There’s dumb. There’s really dumb. And then there’s this story on how high speed rail from Charlotte through Greensboro, Raleigh, and Richmond to Washington, DC is suppose to solve air traffic congestion problems which takes dumb to a whole new level.
The report from Brookings, a Washington think-tank, counts a combined 3 million air passengers traveling between airports in those five cities. Last year 1.1 million RDU passengers traveled to or from Charlotte and Washington, and Charlotte served 925,000 Washington travelers. The Brookings report does not indicate how many of these passengers were catching connecting flights, but the volume suggests high-speed trains could do well, said Adie Tomer, a Brookings research analyst and co-author of the new report.
Except, of course, you absolutely have to consider how many passengers a day connect. Charlotte/Douglas International Airport is, after all, a hub. This should be obvious but the word “hub” never appears in the article. And Washington’s two airports also function as connecting points. There’s no scheduled air service between the non-hubs in the cities studied.

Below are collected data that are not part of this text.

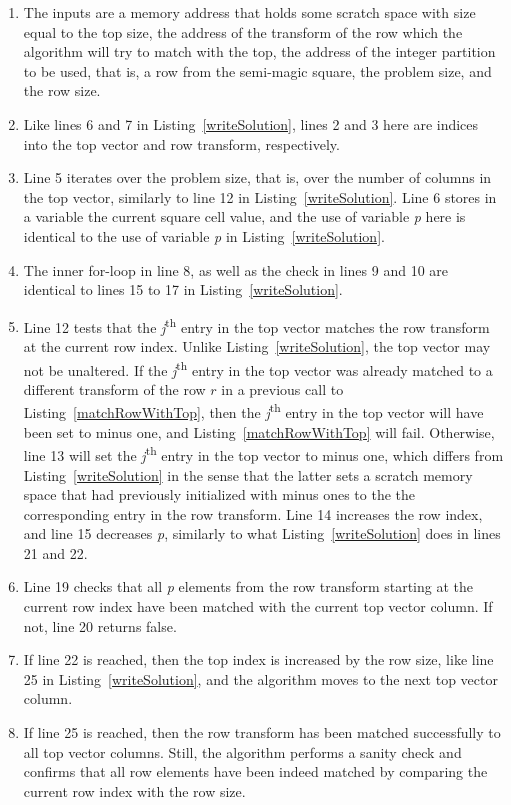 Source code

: \begin{enumerate}
\item The inputs are a memory address that holds some scratch space with size equal to the top size, the address of the transform of the row which the algorithm will try to match with the top, the address of the integer partition to be used, that is, a row from the semi-magic square, the problem size, and the row size.
\item Like lines 6 and 7 in Listing~\ref{writeSolution}, lines 2 and 3 here are indices into the top vector and row transform, respectively.
\addtocounter{enumi}{2}
\item Line 5 iterates over the problem size, that is, over the number of columns in the top vector, similarly to line 12 in Listing~\ref{writeSolution}. Line 6 stores in a variable the current square cell value, and the use of variable \emph{p} here is identical to the use of variable \emph{p} in Listing~\ref{writeSolution}.
\addtocounter{enumi}{2}
\item The inner for-loop in line 8, as well as the check in lines 9 and 10 are identical to lines 15 to 17 in Listing~\ref{writeSolution}.
\addtocounter{enumi}{3}
\item Line 12 tests that the \emph{j}\textsuperscript{th} entry in the top vector matches the row transform at the current row index. Unlike Listing~\ref{writeSolution}, the top vector may not be unaltered. If the \emph{j}\textsuperscript{th} entry in the top vector was already matched to a different transform of the row $r$ in a previous call to Listing~\ref{matchRowWithTop}, then the \emph{j}\textsuperscript{th} entry in the top vector will have been set to minus one, and Listing~\ref{matchRowWithTop} will fail. Otherwise, line 13 will set the \emph{j}\textsuperscript{th} entry in the top vector to minus one, which differs from Listing~\ref{writeSolution} in the sense that the latter sets a scratch memory space that had previously initialized with minus ones to the the corresponding entry in the row transform. Line 14 increases the row index, and line 15 decreases \emph{p}, similarly to what Listing~\ref{writeSolution} does in lines 21 and 22.
\addtocounter{enumi}{6}
\item Line 19 checks that all \emph{p} elements from the row transform starting at the current row index have been matched with the current top vector column. If not, line 20 returns false.
\addtocounter{enumi}{2}
\item If line 22 is reached, then the top index is increased by the row size, like line 25 in Listing~\ref{writeSolution}, and the algorithm moves to the next top vector column.
\addtocounter{enumi}{2}
\item If line 25 is reached, then the row transform has been matched successfully to all top vector columns. Still, the algorithm performs a sanity check and confirms that all row elements have been indeed matched by comparing the current row index with the row size.
\end{enumerate}

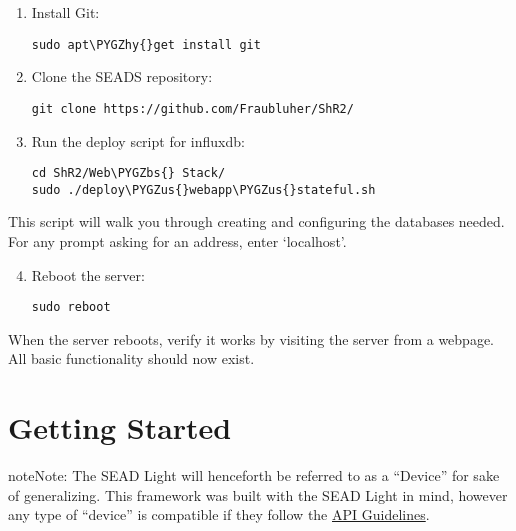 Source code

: \documentclass[letterpaper,10pt,english]{sphinxmanual}
\def\PYGZbs{\char`\\}
\def\PYGZus{\char`\_}
\def\PYGZhy{\char`\-}
\begin{document}
\begin{enumerate}
\item {} 
Install Git:

\begin{Verbatim}[commandchars=\\\{\}]
sudo apt\PYGZhy{}get install git
\end{Verbatim}

\item {} 
Clone the SEADS repository:

\begin{Verbatim}[commandchars=\\\{\}]
git clone https://github.com/Fraubluher/ShR2/
\end{Verbatim}

\item {} 
Run the deploy script for influxdb:

\begin{Verbatim}[commandchars=\\\{\}]
cd ShR2/Web\PYGZbs{} Stack/
sudo ./deploy\PYGZus{}webapp\PYGZus{}stateful.sh
\end{Verbatim}

\end{enumerate}

This script will walk you through creating and configuring the databases needed. For any prompt asking for an address, enter `localhost'.
\begin{enumerate}
\setcounter{enumi}{3}
\item {} 
Reboot the server:

\begin{Verbatim}[commandchars=\\\{\}]
sudo reboot
\end{Verbatim}

\end{enumerate}

When the server reboots, verify it works by visiting the server from a webpage. All basic functionality should now exist.


\chapter{Getting Started}
\label{getting-started:getting-started}\label{getting-started::doc}\label{getting-started:id1}
\begin{notice}{note}{Note:}
The SEAD Light will henceforth be referred to as a ``Device'' for sake of generalizing. This framework was built with the SEAD Light in mind, however any type of ``device'' is compatible if they follow the \href{http://seads.io/docs}{API Guidelines}.
\end{notice}
\end{document}
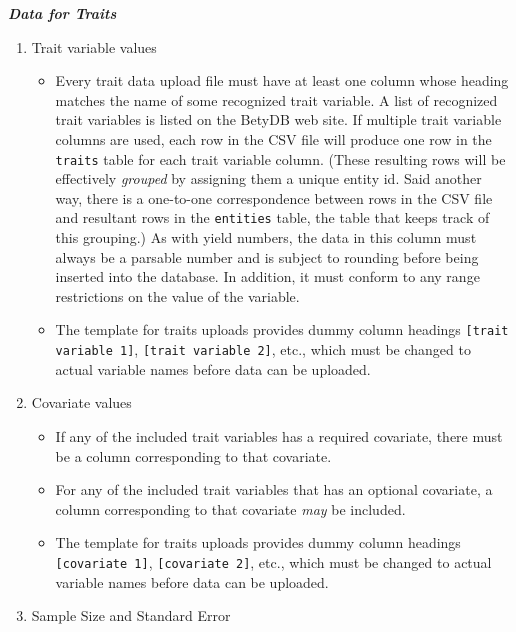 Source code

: \textbf{\textit{Data for Traits}}

\begin{enumerate}

\item Trait variable values

\begin{itemize}
\item Every trait data upload file must have at least one column whose heading
  matches the name of some recognized trait variable.  A list of
  recognized trait variables is listed on the BetyDB web site.  If
  multiple trait variable columns are used, each row in the CSV file will
  produce one row in the \verb|traits| table for each trait variable column.
  (These resulting rows will be effectively \textit{grouped} by assigning them a
  unique entity id.  Said another way, there is a one-to-one
  correspondence between rows in the CSV file and resultant rows in the
  \verb|entities| table, the table that keeps track of this grouping.)  As with
  yield numbers, the data in this column must always be a parsable number
  and is subject to rounding before being inserted into the database.  In
  addition, it must conform to any range restrictions on the value of the
  variable.
\item The template for traits uploads provides dummy column headings
\verb|[trait variable 1]|, \verb|[trait variable 2]|, etc., which must be changed to
   actual variable names before data can be uploaded.
\end{itemize}

\item Covariate values

\begin{itemize}
\item If any of the included trait variables has a required covariate, there
  must be a column corresponding to that covariate.
\item For any of the included trait variables that has an optional covariate, a
  column corresponding to that covariate \textit{may} be included.
\item The template for traits uploads provides dummy column headings
 \verb|[covariate 1]|, \verb|[covariate 2]|, etc., which must be changed to actual
 variable names before data can be uploaded.
 \end{itemize}
 
\item Sample Size and Standard Error


\end{enumerate}
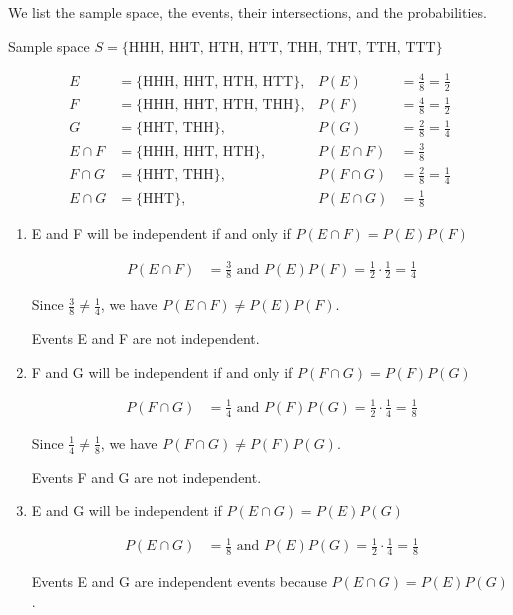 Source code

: \begin{solution}
    We list the sample space, the events, their intersections, and the probabilities.

    Sample space \( S = \{\text{HHH, HHT, HTH, HTT, THH, THT, TTH, TTT}\} \)

    \begin{align*}
        E        & = \{\text{HHH, HHT, HTH, HTT}\}, & P(E)        & = \frac{4}{8} = \frac{1}{2} \\
        F        & = \{\text{HHH, HHT, HTH, THH}\}, & P(F)        & = \frac{4}{8} = \frac{1}{2} \\
        G        & = \{\text{HHT, THH}\},           & P(G)        & = \frac{2}{8} = \frac{1}{4} \\
        E \cap F & = \{\text{HHH, HHT, HTH}\},      & P(E \cap F) & = \frac{3}{8}               \\
        F \cap G & = \{\text{HHT, THH}\},           & P(F \cap G) & = \frac{2}{8} = \frac{1}{4} \\
        E \cap G & = \{\text{HHT}\},                & P(E \cap G) & = \frac{1}{8}
    \end{align*}

    \begin{enumerate}
        \item  E and F will be independent if and only if \( P(E \cap F) = P(E)P(F) \)

              \begin{align*}
                  P(E \cap F) & = \frac{3}{8} \text{ and } P(E)P(F) = \frac{1}{2} \cdot \frac{1}{2} = \frac{1}{4}
              \end{align*}

              Since \( \frac{3}{8} \neq \frac{1}{4} \), we have \( P(E \cap F) \neq P(E)P(F) \).

              Events E and F are not independent.
        \item  F and G will be independent if and only if \( P(F \cap G) = P(F)P(G) \)

              \begin{align*}
                  P(F \cap G) & = \frac{1}{4} \text{ and } P(F)P(G) = \frac{1}{2} \cdot \frac{1}{4} = \frac{1}{8}
              \end{align*}

              Since \( \frac{1}{4} \neq \frac{1}{8} \), we have \( P(F \cap G) \neq P(F)P(G) \).

              Events F and G are not independent.
        \item E and G will be independent if \( P(E \cap G) = P(E)P(G) \)

              \begin{align*}
                  P(E \cap G) & = \frac{1}{8} \text{ and } P(E)P(G) = \frac{1}{2} \cdot \frac{1}{4} = \frac{1}{8}
              \end{align*}

              Events E and G are independent events because \( P(E \cap G) = P(E)P(G) \).
    \end{enumerate}
\end{solution}

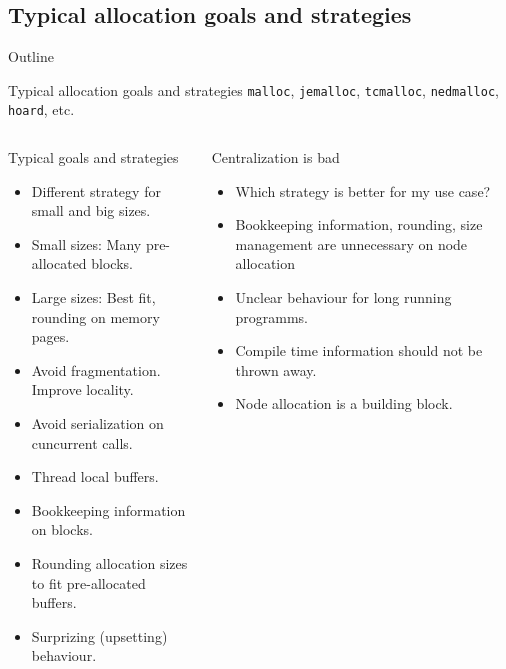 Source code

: \documentclass[10pt,aspectratio=169]{beamer}
\begin{document}
\subsection{Typical allocation goals and strategies}

\begin{frame}{Outline}
\end{frame}

\begin{frame}{Typical allocation goals and strategies}
{\texttt{malloc}, \texttt{jemalloc}, \texttt{tcmalloc},
\texttt{nedmalloc}, \texttt{hoard}, etc.}
\begin{columns}
\begin{column}{0.47\textwidth}
\begin{block} {Typical goals and strategies}
\begin{itemize}
\item Different strategy for small and big sizes.
\item Small sizes: Many pre-allocated blocks.
\item Large sizes: Best fit, rounding on memory pages.
\item Avoid fragmentation. Improve locality.
\item Avoid serialization on cuncurrent calls.
\item Thread local buffers.
\item Bookkeeping information on blocks.
\item Rounding allocation sizes to fit pre-allocated buffers.
\item Surprizing (upsetting) behaviour.
\end{itemize}
\end{block}
\end{column}

\begin{column}{0.47\textwidth}
\begin{block} {Centralization is bad}
\begin{itemize}
\item Which strategy is better for my use case?
\item Bookkeeping information, rounding, size management
are unnecessary on node allocation
\item Unclear behaviour for long running programms.
\item Compile time information should not be thrown away.
\item<alert@1> Node allocation is a building block.
\end{itemize}
\end{block}

\end{column}
\end{columns}
\end{frame}
\end{document}
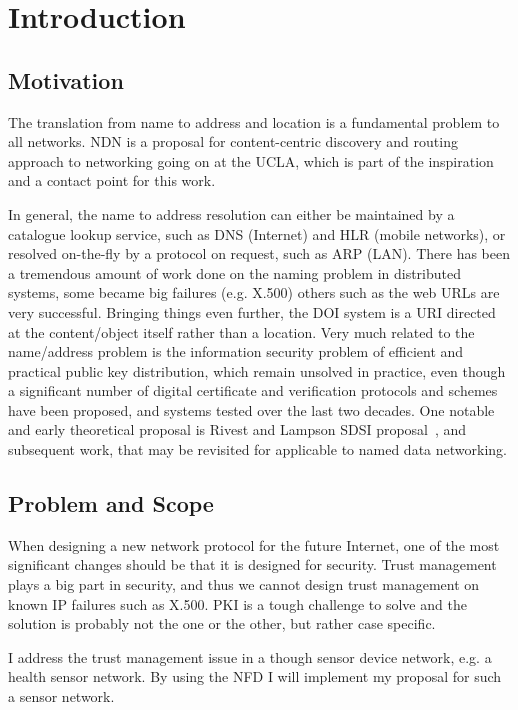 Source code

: \chapter{Introduction}\label{chp:introduction} 

\section{Motivation}
The translation from name to address and location is a fundamental problem to all networks.
\gls{NDN} is a proposal for content-centric discovery and routing approach to networking
going on at the \gls{UCLA}, which is part of the inspiration and a contact point for this work.

In general, the name to address resolution can either be maintained by a catalogue lookup service, 
such as \gls{DNS} (Internet) and \gls{HLR} (mobile networks), 
or resolved on-the-fly by a protocol on request, such as \gls{ARP} (\gls{LAN}). 
There has been a tremendous amount of work done on the naming problem in distributed systems, 
some became big failures (e.g. X.500) others such as the web \gls{URL}s are very successful. 
Bringing things even further, the \gls{DOI} system is a \gls{URI} directed at the content/object itself rather than a location. 
Very much related to the name/address problem is the information security problem of efficient and practical public key distribution, 
which remain unsolved in practice, even though a significant number of digital certificate and verification protocols and schemes have been proposed, and systems tested over the last two decades. 
One notable and early theoretical proposal is Rivest and Lampson \gls{SDSI} proposal~\cite{rivest1996sdsi},
and subsequent work, that may be revisited for applicable to named data networking.

\section{Problem and Scope}

When designing a new network protocol for the future Internet, one of the most significant changes should be that it is designed for security.
Trust management plays a big part in security, and thus we cannot design trust management on known \gls{IP} failures such as X.500. 
\gls{PKI} is a tough challenge to solve and the solution is probably not the one or the other, but rather case specific.

I address the trust management issue in a though sensor device network, e.g. a health sensor network.
By using the \gls{NFD} I will implement my proposal for such a sensor network.

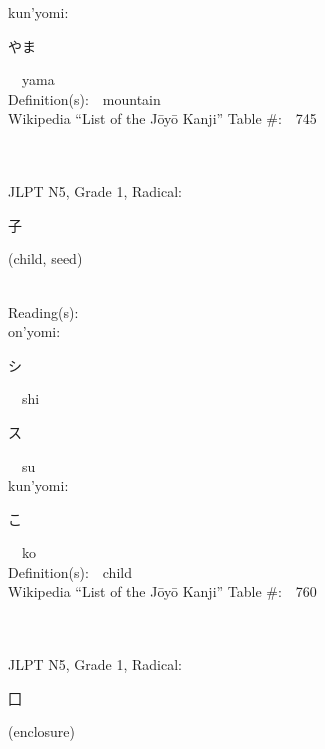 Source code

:\begin{multicols}{2}
{\hspace*{1em}}kun'yomi:\ \ \\
{\hspace*{2em}}{\begin{CJK}{UTF8}{min} やま \end{CJK}}\ \ yama\ \ \\
Definition(s):\ \ mountain \\
Wikipedia ``List of the J\=oy\=o Kanji'' Table \#:\ \ 745 \\
\ \ \\
{\fontsize{34pt}{40pt}  }\ \ \\  %
{JLPT N5, Grade 1, Radical:\ \ {\begin{CJK}{UTF8}{min} 子 \end{CJK}} (child, seed) } \\
Reading(s):\ \ \\
{\hspace*{1em}}on'yomi:\ \ \\
{\hspace*{2em}}{\begin{CJK}{UTF8}{min} シ \end{CJK}}\ \ shi\ \ \\
{\hspace*{2em}}{\begin{CJK}{UTF8}{min} ス \end{CJK}}\ \ su\ \ \\
{\hspace*{1em}}kun'yomi:\ \ \\
{\hspace*{2em}}{\begin{CJK}{UTF8}{min} こ \end{CJK}}\ \ ko\ \ \\
Definition(s):\ \ child \\
Wikipedia ``List of the J\=oy\=o Kanji'' Table \#:\ \ 760 \\
\ \ \\
{\fontsize{34pt}{40pt}  }\ \ \\  %
{JLPT N5, Grade 1, Radical:\ \ {\begin{CJK}{UTF8}{min} 囗 \end{CJK}} (enclosure) } \\

\end{multicols}
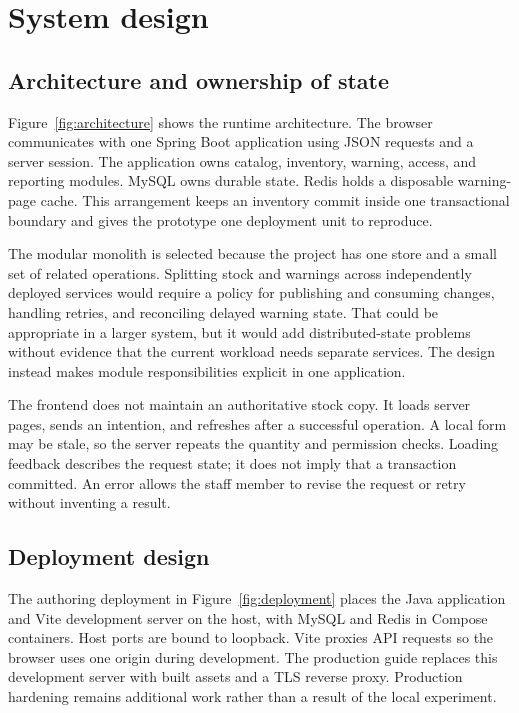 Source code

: \chapter{System design}\label{ch:design}
\section{Architecture and ownership of state}
Figure~\ref{fig:architecture} shows the runtime architecture. The browser communicates with one Spring Boot application using JSON requests and a server session. The application owns catalog, inventory, warning, access, and reporting modules. MySQL owns durable state. Redis holds a disposable warning-page cache. This arrangement keeps an inventory commit inside one transactional boundary and gives the prototype one deployment unit to reproduce.


The modular monolith is selected because the project has one store and a small set of related operations. Splitting stock and warnings across independently deployed services would require a policy for publishing and consuming changes, handling retries, and reconciling delayed warning state. That could be appropriate in a larger system, but it would add distributed-state problems without evidence that the current workload needs separate services. The design instead makes module responsibilities explicit in one application.

The frontend does not maintain an authoritative stock copy. It loads server pages, sends an intention, and refreshes after a successful operation. A local form may be stale, so the server repeats the quantity and permission checks. Loading feedback describes the request state; it does not imply that a transaction committed. An error allows the staff member to revise the request or retry without inventing a result.

\section{Deployment design}
The authoring deployment in Figure~\ref{fig:deployment} places the Java application and Vite development server on the host, with MySQL and Redis in Compose containers. Host ports are bound to loopback. Vite proxies API requests so the browser uses one origin during development. The production guide replaces this development server with built assets and a TLS reverse proxy. Production hardening remains additional work rather than a result of the local experiment.

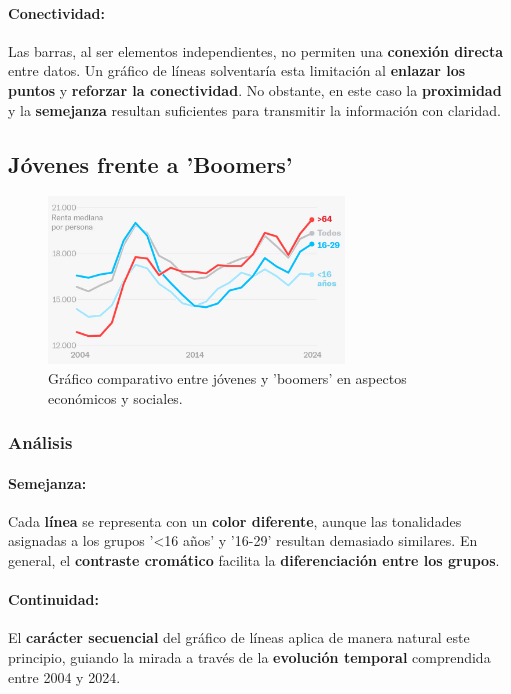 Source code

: \documentclass[12pt,a4paper]{article}
\begin{document}
\paragraph{Conectividad:}
Las barras, al ser elementos independientes, no permiten una \textbf{conexión directa} entre datos. Un gráfico de líneas solventaría esta limitación al \textbf{enlazar los puntos} y \textbf{reforzar la conectividad}. No obstante, en este caso la \textbf{proximidad} y la \textbf{semejanza} resultan suficientes para transmitir la información con claridad.

\newpage

\subsection{Jóvenes frente a 'Boomers'}
\begin{figure}[h]
    \centering
    \includegraphics[width=0.7\textwidth]{graf2.png}
    \caption{Gráfico comparativo entre jóvenes y 'boomers' en aspectos económicos y sociales.}
    \label{fig:graf2}
\end{figure}
\subsubsection{Análisis}

\paragraph{Semejanza:}
Cada \textbf{línea} se representa con un \textbf{color diferente}, aunque las tonalidades asignadas a los grupos '<16 años' y '16-29' resultan demasiado similares. En general, el \textbf{contraste cromático} facilita la \textbf{diferenciación entre los grupos}.

\paragraph{Continuidad:}
El \textbf{carácter secuencial} del gráfico de líneas aplica de manera natural este principio, guiando la mirada a través de la \textbf{evolución temporal} comprendida entre 2004 y 2024.
\end{document}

The U.S. Department of Transportation’s Domestic Airline Fares Consumer Report for the second quarter of 2008 shows 462 O&D (Origin and destination, not connecting) passengers a day between Washington and Charlotte. That works out to under 168,630 a year — and under 20 percent of the figure cited by Brookings. So much for that massive market. And it’s pretty much a given that as long as you have hubs at CLT and IAD and DCA remains what it is, flight levels between these cities won‘t change much whether or not high-speed rail connect is built.